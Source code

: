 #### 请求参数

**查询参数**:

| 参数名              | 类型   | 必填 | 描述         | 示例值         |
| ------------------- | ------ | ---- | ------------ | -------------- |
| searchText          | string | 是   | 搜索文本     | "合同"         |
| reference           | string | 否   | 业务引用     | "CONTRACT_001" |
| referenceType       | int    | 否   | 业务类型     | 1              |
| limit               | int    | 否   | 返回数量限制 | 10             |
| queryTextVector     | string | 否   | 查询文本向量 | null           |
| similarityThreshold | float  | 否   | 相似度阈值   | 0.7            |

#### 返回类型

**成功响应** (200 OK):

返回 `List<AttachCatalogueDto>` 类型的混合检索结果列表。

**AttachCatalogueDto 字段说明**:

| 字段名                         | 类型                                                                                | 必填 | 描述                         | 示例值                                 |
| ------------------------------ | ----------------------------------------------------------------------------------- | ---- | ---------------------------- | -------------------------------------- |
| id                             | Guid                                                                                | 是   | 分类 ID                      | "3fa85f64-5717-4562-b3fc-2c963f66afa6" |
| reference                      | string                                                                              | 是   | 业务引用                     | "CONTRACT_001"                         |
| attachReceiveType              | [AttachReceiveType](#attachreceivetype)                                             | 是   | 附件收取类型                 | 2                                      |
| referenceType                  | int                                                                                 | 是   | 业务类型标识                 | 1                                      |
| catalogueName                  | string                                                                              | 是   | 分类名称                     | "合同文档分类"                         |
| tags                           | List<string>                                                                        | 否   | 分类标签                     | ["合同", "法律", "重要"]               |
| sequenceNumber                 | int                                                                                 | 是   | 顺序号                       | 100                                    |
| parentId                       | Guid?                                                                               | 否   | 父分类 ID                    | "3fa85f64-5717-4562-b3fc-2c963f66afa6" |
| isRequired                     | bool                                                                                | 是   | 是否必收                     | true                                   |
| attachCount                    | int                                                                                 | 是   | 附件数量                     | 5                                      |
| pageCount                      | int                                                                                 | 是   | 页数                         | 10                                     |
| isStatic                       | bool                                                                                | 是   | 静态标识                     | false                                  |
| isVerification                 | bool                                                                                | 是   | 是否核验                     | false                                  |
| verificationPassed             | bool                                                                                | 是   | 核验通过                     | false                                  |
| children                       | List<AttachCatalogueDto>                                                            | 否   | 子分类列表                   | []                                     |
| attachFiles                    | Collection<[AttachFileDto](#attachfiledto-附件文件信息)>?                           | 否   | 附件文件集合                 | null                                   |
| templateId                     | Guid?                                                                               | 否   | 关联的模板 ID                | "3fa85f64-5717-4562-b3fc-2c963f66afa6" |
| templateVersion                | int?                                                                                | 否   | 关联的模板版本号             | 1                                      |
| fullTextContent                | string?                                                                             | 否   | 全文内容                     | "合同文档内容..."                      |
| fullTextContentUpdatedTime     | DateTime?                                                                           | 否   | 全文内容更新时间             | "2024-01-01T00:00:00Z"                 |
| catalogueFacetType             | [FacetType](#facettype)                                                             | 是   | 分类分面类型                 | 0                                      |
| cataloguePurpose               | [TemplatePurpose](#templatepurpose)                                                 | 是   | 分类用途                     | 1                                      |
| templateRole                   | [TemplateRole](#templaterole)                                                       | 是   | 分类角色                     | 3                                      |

::::::::::

Restate every record exactly, leaving nothing out.

Source code

: #### 请求参数

**查询参数**:

| 参数名              | 类型   | 必填 | 描述         | 示例值         |
| ------------------- | ------ | ---- | ------------ | -------------- |
| searchText          | string | 是   | 搜索文本     | "合同"         |
| reference           | string | 否   | 业务引用     | "CONTRACT_001" |
| referenceType       | int    | 否   | 业务类型     | 1              |
| limit               | int    | 否   | 返回数量限制 | 10             |
| queryTextVector     | string | 否   | 查询文本向量 | null           |
| similarityThreshold | float  | 否   | 相似度阈值   | 0.7            |

#### 返回类型

**成功响应** (200 OK):

返回 `List<AttachCatalogueDto>` 类型的混合检索结果列表。

**AttachCatalogueDto 字段说明**:

| 字段名                         | 类型                                                                                | 必填 | 描述                         | 示例值                                 |
| ------------------------------ | ----------------------------------------------------------------------------------- | ---- | ---------------------------- | -------------------------------------- |
| id                             | Guid                                                                                | 是   | 分类 ID                      | "3fa85f64-5717-4562-b3fc-2c963f66afa6" |
| reference                      | string                                                                              | 是   | 业务引用                     | "CONTRACT_001"                         |
| attachReceiveType              | [AttachReceiveType](#attachreceivetype)                                             | 是   | 附件收取类型                 | 2                                      |
| referenceType                  | int                                                                                 | 是   | 业务类型标识                 | 1                                      |
| catalogueName                  | string                                                                              | 是   | 分类名称                     | "合同文档分类"                         |
| tags                           | List<string>                                                                        | 否   | 分类标签                     | ["合同", "法律", "重要"]               |
| sequenceNumber                 | int                                                                                 | 是   | 顺序号                       | 100                                    |
| parentId                       | Guid?                                                                               | 否   | 父分类 ID                    | "3fa85f64-5717-4562-b3fc-2c963f66afa6" |
| isRequired                     | bool                                                                                | 是   | 是否必收                     | true                                   |
| attachCount                    | int                                                                                 | 是   | 附件数量                     | 5                                      |
| pageCount                      | int                                                                                 | 是   | 页数                         | 10                                     |
| isStatic                       | bool                                                                                | 是   | 静态标识                     | false                                  |
| isVerification                 | bool                                                                                | 是   | 是否核验                     | false                                  |
| verificationPassed             | bool                                                                                | 是   | 核验通过                     | false                                  |
| children                       | List<AttachCatalogueDto>                                                            | 否   | 子分类列表                   | []                                     |
| attachFiles                    | Collection<[AttachFileDto](#attachfiledto-附件文件信息)>?                           | 否   | 附件文件集合                 | null                                   |
| templateId                     | Guid?                                                                               | 否   | 关联的模板 ID                | "3fa85f64-5717-4562-b3fc-2c963f66afa6" |
| templateVersion                | int?                                                                                | 否   | 关联的模板版本号             | 1                                      |
| fullTextContent                | string?                                                                             | 否   | 全文内容                     | "合同文档内容..."                      |
| fullTextContentUpdatedTime     | DateTime?                                                                           | 否   | 全文内容更新时间             | "2024-01-01T00:00:00Z"                 |
| catalogueFacetType             | [FacetType](#facettype)                                                             | 是   | 分类分面类型                 | 0                                      |
| cataloguePurpose               | [TemplatePurpose](#templatepurpose)                                                 | 是   | 分类用途                     | 1                                      |
| templateRole                   | [TemplateRole](#templaterole)                                                       | 是   | 分类角色                     | 3                                      |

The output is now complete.